WORK ORDER
Each line of the data that mentions the string "solution" needs to be identified and copied.

EXERCISE DATA
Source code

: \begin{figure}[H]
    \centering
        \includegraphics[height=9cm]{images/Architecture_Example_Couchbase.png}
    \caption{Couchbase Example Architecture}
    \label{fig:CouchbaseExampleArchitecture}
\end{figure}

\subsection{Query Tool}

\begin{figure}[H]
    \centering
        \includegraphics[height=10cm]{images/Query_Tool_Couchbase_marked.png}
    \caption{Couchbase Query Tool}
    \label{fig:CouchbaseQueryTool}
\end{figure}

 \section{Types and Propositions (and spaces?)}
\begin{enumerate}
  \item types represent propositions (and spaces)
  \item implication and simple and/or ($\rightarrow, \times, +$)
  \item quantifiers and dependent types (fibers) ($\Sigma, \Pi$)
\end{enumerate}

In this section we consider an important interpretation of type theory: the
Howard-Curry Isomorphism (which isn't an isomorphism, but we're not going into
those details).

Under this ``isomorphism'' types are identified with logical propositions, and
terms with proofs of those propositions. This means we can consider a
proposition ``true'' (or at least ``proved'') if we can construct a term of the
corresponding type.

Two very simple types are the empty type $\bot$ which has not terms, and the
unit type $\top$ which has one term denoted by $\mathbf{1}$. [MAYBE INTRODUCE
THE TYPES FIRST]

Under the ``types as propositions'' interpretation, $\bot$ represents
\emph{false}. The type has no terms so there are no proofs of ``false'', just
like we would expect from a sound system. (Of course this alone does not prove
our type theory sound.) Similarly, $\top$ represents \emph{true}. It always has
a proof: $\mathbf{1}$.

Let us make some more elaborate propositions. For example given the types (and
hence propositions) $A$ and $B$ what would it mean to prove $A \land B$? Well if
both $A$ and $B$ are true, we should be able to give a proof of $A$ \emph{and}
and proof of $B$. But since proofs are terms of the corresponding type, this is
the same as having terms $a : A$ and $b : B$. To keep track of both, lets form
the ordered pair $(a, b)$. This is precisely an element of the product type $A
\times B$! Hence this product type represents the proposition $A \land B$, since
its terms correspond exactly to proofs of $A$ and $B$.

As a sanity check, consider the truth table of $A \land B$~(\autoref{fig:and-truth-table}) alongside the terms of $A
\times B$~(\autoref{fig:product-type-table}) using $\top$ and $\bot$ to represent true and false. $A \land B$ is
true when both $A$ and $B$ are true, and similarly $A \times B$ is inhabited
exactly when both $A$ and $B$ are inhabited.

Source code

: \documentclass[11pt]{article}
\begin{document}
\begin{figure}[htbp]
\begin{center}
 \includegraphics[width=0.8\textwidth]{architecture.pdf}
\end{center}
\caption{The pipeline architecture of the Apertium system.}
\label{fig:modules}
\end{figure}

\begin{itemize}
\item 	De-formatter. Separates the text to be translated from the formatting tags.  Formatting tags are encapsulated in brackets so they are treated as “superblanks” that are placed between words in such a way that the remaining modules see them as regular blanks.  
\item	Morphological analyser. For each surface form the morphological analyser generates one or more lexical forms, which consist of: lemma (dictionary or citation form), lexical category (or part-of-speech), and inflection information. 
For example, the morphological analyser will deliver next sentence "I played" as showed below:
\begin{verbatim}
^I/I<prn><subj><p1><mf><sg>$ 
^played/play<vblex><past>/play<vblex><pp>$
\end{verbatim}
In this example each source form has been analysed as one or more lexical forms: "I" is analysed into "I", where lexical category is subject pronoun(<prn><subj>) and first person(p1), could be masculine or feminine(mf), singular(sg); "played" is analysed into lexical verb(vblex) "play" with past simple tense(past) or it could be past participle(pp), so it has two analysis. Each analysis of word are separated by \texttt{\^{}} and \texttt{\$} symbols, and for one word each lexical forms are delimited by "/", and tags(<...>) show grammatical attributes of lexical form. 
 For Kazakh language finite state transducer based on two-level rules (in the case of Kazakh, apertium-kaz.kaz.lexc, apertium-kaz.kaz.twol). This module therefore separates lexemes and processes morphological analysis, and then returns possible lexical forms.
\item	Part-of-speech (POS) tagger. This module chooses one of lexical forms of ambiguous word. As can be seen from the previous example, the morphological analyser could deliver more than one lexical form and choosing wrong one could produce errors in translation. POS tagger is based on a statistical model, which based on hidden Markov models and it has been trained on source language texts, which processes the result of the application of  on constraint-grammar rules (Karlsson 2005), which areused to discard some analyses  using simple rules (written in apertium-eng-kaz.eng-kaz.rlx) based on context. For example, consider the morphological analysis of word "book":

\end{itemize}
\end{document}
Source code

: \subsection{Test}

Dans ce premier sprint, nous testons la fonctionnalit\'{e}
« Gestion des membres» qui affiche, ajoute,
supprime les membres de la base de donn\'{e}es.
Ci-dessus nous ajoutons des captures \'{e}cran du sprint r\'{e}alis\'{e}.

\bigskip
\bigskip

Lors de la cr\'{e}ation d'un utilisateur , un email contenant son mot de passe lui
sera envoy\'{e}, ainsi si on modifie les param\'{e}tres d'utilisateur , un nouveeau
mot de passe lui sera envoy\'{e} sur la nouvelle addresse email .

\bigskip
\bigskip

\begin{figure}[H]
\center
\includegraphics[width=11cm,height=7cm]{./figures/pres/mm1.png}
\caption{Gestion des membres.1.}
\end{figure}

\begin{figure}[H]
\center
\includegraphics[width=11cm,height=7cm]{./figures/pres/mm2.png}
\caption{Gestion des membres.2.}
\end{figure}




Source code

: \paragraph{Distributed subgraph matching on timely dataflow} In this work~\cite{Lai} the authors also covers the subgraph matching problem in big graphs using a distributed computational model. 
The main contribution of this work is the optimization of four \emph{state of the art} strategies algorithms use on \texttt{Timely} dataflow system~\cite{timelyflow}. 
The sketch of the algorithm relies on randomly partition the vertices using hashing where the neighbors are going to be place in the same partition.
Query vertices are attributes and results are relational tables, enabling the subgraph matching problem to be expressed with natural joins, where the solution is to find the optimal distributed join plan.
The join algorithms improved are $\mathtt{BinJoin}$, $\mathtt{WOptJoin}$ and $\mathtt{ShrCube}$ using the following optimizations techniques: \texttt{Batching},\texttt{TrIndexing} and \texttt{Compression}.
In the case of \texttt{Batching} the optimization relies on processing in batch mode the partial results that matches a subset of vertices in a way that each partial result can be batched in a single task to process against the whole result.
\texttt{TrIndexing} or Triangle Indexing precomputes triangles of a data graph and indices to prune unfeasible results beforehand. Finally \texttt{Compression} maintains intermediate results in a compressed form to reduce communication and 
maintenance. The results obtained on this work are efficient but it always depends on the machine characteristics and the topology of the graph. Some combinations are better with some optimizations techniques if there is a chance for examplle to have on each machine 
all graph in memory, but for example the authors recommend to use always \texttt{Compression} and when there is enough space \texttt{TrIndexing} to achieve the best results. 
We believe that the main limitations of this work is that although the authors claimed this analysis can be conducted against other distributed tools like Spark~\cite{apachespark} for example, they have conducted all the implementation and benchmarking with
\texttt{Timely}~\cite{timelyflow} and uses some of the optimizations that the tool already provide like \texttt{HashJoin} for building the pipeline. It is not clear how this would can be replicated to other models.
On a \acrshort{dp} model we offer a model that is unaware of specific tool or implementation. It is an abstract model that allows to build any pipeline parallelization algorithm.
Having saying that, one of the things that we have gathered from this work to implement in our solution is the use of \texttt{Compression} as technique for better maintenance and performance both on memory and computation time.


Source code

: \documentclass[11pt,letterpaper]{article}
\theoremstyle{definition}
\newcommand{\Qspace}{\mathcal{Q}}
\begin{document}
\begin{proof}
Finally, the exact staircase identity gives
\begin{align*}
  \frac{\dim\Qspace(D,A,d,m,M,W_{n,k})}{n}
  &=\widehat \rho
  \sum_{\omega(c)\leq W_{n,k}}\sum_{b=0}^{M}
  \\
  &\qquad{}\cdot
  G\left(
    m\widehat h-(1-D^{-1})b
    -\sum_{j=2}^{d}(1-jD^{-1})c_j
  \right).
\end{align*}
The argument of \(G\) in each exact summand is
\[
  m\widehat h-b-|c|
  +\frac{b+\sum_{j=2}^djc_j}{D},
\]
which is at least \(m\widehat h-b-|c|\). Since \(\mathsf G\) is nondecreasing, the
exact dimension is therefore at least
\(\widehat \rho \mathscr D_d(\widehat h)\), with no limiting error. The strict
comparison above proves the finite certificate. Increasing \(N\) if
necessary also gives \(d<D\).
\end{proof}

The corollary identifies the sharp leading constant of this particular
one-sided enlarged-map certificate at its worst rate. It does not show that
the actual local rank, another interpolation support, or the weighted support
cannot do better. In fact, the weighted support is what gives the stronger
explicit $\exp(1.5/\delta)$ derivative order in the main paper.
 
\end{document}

REPLY TO THE EXERCISE
Query vertices are attributes and results are relational tables, enabling the subgraph matching problem to be expressed with natural joins, where the solution is to find the optimal distributed join plan.
Having saying that, one of the things that we have gathered from this work to implement in our solution is the use of \texttt{Compression} as technique for better maintenance and performance both on memory and computation time.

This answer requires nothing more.